**What the exercise asks:**
Transcribe only what runs from the line including "2022-02-03 21:01:27 |" through the last line of the entries, exactly as it appears.

**Data shown:**
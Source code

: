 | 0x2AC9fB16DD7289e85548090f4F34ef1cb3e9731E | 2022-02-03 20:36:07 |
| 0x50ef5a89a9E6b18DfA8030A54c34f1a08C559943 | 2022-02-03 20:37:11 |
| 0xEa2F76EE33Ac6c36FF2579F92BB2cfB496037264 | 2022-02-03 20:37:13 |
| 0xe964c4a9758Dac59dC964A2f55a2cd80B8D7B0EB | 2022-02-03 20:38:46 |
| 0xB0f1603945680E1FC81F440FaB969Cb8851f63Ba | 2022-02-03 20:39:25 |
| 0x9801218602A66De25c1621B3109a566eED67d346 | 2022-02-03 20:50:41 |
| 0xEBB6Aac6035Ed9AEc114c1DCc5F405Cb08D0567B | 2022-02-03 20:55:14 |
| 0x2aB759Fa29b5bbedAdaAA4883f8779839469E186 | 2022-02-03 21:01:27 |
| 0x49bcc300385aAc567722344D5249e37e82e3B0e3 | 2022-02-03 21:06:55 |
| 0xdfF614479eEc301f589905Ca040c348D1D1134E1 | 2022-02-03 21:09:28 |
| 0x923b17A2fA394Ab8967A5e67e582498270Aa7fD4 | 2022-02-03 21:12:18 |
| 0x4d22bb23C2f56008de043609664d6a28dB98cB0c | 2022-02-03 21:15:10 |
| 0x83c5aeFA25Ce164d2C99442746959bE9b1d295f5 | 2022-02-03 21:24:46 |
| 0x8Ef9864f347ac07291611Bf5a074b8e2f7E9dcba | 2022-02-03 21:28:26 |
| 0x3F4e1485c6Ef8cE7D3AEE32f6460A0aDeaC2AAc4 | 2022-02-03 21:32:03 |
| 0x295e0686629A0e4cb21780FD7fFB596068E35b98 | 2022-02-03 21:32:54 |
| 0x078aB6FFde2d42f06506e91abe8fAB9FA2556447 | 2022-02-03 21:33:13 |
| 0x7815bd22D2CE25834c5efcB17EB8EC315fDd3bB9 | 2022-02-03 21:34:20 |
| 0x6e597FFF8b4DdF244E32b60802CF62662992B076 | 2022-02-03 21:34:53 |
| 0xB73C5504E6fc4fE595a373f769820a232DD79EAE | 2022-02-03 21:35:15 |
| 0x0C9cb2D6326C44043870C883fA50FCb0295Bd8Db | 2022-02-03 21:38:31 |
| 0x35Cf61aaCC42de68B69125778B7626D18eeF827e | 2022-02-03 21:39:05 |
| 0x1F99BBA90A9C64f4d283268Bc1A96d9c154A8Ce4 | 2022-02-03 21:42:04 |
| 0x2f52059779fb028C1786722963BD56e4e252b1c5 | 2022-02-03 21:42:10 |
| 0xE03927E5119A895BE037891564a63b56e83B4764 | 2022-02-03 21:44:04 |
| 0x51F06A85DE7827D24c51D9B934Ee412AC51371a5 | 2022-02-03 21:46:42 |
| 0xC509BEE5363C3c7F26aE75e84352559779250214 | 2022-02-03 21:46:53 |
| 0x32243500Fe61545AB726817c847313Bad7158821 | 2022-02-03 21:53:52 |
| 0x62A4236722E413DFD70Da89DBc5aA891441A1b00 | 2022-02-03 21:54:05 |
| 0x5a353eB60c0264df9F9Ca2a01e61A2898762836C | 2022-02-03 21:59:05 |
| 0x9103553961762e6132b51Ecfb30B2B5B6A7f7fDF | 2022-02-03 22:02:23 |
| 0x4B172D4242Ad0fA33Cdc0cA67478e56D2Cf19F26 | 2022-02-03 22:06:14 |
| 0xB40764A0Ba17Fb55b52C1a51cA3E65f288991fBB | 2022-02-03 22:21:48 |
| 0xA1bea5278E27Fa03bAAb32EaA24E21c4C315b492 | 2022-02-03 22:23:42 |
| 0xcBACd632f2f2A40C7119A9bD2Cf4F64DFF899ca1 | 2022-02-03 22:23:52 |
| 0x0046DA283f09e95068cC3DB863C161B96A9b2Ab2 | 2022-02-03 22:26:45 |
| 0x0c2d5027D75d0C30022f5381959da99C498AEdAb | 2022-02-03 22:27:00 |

**Solved exercise:**
| 0x2aB759Fa29b5bbedAdaAA4883f8779839469E186 | 2022-02-03 21:01:27 |
| 0x49bcc300385aAc567722344D5249e37e82e3B0e3 | 2022-02-03 21:06:55 |
| 0xdfF614479eEc301f589905Ca040c348D1D1134E1 | 2022-02-03 21:09:28 |
| 0x923b17A2fA394Ab8967A5e67e582498270Aa7fD4 | 2022-02-03 21:12:18 |
| 0x4d22bb23C2f56008de043609664d6a28dB98cB0c | 2022-02-03 21:15:10 |
| 0x83c5aeFA25Ce164d2C99442746959bE9b1d295f5 | 2022-02-03 21:24:46 |
| 0x8Ef9864f347ac07291611Bf5a074b8e2f7E9dcba | 2022-02-03 21:28:26 |
| 0x3F4e1485c6Ef8cE7D3AEE32f6460A0aDeaC2AAc4 | 2022-02-03 21:32:03 |
| 0x295e0686629A0e4cb21780FD7fFB596068E35b98 | 2022-02-03 21:32:54 |
| 0x078aB6FFde2d42f06506e91abe8fAB9FA2556447 | 2022-02-03 21:33:13 |
| 0x7815bd22D2CE25834c5efcB17EB8EC315fDd3bB9 | 2022-02-03 21:34:20 |
| 0x6e597FFF8b4DdF244E32b60802CF62662992B076 | 2022-02-03 21:34:53 |
| 0xB73C5504E6fc4fE595a373f769820a232DD79EAE | 2022-02-03 21:35:15 |
| 0x0C9cb2D6326C44043870C883fA50FCb0295Bd8Db | 2022-02-03 21:38:31 |
| 0x35Cf61aaCC42de68B69125778B7626D18eeF827e | 2022-02-03 21:39:05 |
| 0x1F99BBA90A9C64f4d283268Bc1A96d9c154A8Ce4 | 2022-02-03 21:42:04 |
| 0x2f52059779fb028C1786722963BD56e4e252b1c5 | 2022-02-03 21:42:10 |
| 0xE03927E5119A895BE037891564a63b56e83B4764 | 2022-02-03 21:44:04 |
| 0x51F06A85DE7827D24c51D9B934Ee412AC51371a5 | 2022-02-03 21:46:42 |
| 0xC509BEE5363C3c7F26aE75e84352559779250214 | 2022-02-03 21:46:53 |
| 0x32243500Fe61545AB726817c847313Bad7158821 | 2022-02-03 21:53:52 |
| 0x62A4236722E413DFD70Da89DBc5aA891441A1b00 | 2022-02-03 21:54:05 |
| 0x5a353eB60c0264df9F9Ca2a01e61A2898762836C | 2022-02-03 21:59:05 |
| 0x9103553961762e6132b51Ecfb30B2B5B6A7f7fDF | 2022-02-03 22:02:23 |
| 0x4B172D4242Ad0fA33Cdc0cA67478e56D2Cf19F26 | 2022-02-03 22:06:14 |
| 0xB40764A0Ba17Fb55b52C1a51cA3E65f288991fBB | 2022-02-03 22:21:48 |
| 0xA1bea5278E27Fa03bAAb32EaA24E21c4C315b492 | 2022-02-03 22:23:42 |
| 0xcBACd632f2f2A40C7119A9bD2Cf4F64DFF899ca1 | 2022-02-03 22:23:52 |
| 0x0046DA283f09e95068cC3DB863C161B96A9b2Ab2 | 2022-02-03 22:26:45 |
| 0x0c2d5027D75d0C30022f5381959da99C498AEdAb | 2022-02-03 22:27:00 |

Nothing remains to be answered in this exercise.